Let’s make a summary of the problem statement:

1) forbid_digit is a HOF and its return value is a function that accepts a single number. Skeleton confirms that there is another function forbid_wrapper in forbid_digit and it takes one argument — an ideal candidate for our return value.

2) With regards to that returned function, if it gets a number n where the rightmost digit is equal to forbidden, it should return the result of calling f on n, but with the rightmost digit removed)

3) Otherwise (if the rightmost digit is not forbidden), just call return f(n) (don’t change/remove any digits)

It is always useful to confirm our understanding against the doctests:

>>> g = forbid_digit(lambda y: 200 // (y % 10), 0) # g is a function now
>>> g(11) # the rightmost digit is 1, 1 != 0, so just apply lambda on 11 
200 # 200 // (11 % 10) = 200 // 1 = 200
>>> g(10) # the rightmost digit is 0, so apply lambda on 1, not 10
200 # 200 // (1 % 10) = 200 // 1 = 200
>>> g = forbid_digit(lambda x: f'{x}a', 6)
>>> g(61) # the rightmost digit is 1, 1 != 0, apply lambda on 61
'61a' # format string simply puts 61 instead of x, resulting in 61a
>>> g(66) # the rightmost digit is 6, apply lambda on just 6
'6a'
>>> g = forbid_digit(g, 3) # argument g here is a function from the previous set of doctests
>>> g(43) # the rightmost digit is 3, so remove it and return g(4)
'4a'
>>> g(63) # remove 3 just like previous doctest, and return g(6)
'0a'
>>> g(44) # simply return g(44)
'44a'
  • This doctest might have been tricky, because we use g from the previous call to forbid_digit.

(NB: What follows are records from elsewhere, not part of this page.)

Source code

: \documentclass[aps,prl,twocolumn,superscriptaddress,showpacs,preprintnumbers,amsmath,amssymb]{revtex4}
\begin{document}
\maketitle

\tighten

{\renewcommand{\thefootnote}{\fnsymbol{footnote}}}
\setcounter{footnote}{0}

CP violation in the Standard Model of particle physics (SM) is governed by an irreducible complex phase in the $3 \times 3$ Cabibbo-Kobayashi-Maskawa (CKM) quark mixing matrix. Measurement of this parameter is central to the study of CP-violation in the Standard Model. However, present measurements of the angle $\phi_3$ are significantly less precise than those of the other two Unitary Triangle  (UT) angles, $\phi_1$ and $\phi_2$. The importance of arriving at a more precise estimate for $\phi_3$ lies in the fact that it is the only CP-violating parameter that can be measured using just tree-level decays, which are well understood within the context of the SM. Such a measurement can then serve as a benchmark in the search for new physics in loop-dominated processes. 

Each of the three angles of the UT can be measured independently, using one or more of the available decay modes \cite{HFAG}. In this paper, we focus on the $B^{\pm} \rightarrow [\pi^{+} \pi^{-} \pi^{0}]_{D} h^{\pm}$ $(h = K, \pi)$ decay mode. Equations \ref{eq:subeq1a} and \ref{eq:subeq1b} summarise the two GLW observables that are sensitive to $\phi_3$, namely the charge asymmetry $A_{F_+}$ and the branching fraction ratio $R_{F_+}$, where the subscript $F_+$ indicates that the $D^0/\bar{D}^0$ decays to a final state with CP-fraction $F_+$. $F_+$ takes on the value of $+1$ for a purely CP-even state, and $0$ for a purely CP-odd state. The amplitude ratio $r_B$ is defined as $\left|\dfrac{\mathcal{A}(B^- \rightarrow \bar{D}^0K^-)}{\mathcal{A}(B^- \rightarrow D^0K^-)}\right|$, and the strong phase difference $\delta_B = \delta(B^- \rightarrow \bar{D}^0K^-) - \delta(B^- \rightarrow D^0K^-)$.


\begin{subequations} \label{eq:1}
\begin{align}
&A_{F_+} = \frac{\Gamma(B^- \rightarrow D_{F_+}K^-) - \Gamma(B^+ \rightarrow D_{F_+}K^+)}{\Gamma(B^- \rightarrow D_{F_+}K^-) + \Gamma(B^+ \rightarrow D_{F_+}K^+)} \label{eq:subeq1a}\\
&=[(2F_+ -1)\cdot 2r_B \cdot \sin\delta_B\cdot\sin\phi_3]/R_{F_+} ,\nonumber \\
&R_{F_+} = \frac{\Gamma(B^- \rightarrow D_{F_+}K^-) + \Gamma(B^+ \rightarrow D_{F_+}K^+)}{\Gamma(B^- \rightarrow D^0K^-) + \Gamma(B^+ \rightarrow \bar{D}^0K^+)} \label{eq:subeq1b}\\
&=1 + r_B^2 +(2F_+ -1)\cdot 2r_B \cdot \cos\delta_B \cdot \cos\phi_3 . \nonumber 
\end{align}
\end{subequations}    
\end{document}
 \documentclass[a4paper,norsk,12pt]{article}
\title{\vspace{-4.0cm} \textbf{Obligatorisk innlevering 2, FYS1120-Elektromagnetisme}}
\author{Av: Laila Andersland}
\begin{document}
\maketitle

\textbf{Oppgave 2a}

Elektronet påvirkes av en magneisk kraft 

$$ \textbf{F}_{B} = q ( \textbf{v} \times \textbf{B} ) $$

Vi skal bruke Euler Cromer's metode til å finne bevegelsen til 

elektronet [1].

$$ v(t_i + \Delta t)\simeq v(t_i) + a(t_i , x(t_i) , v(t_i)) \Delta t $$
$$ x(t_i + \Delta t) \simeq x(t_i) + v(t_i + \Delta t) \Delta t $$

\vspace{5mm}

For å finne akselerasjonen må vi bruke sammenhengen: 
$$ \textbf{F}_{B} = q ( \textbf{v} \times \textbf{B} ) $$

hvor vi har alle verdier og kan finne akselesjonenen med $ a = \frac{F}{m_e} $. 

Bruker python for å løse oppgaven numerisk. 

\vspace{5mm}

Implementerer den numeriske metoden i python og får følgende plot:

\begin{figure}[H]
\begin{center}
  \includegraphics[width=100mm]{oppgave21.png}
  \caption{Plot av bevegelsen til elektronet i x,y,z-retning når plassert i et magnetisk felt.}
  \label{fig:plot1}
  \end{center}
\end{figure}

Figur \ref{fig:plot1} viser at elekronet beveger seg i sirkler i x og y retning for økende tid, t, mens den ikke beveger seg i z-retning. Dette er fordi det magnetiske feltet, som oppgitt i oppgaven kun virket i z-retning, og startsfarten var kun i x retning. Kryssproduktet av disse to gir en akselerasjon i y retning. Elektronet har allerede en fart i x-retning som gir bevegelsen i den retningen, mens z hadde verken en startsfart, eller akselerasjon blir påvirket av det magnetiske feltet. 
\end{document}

We should remember that it was a function that removed the rightmost digit of the argument if it was equal to 6 and attached a to the result.
  • Alternatively, you can look at the first line g = forbid_digit(g, 3) as g = forbid_digit(forbid_digit(lambda x: f'{x}a', 6), 3). Now you know that f is something more complicated than a simple lambda function.
  • Particularly, when g(63) is called, we firstly get rid of 3 and call f function on 6. In this case, f is a function from the previous set of doctests, the result of forbid_digit(lambda x: f'{x}a', 6). In this case, the rightmost digit of 6 is equivalent to forbidden, which results in calling lambda on 0, hence the final answer is 0a.

Now we are ready to get started. Per point (1) from our prompt summary, go ahead and put return forbid_wrapper into blank (d).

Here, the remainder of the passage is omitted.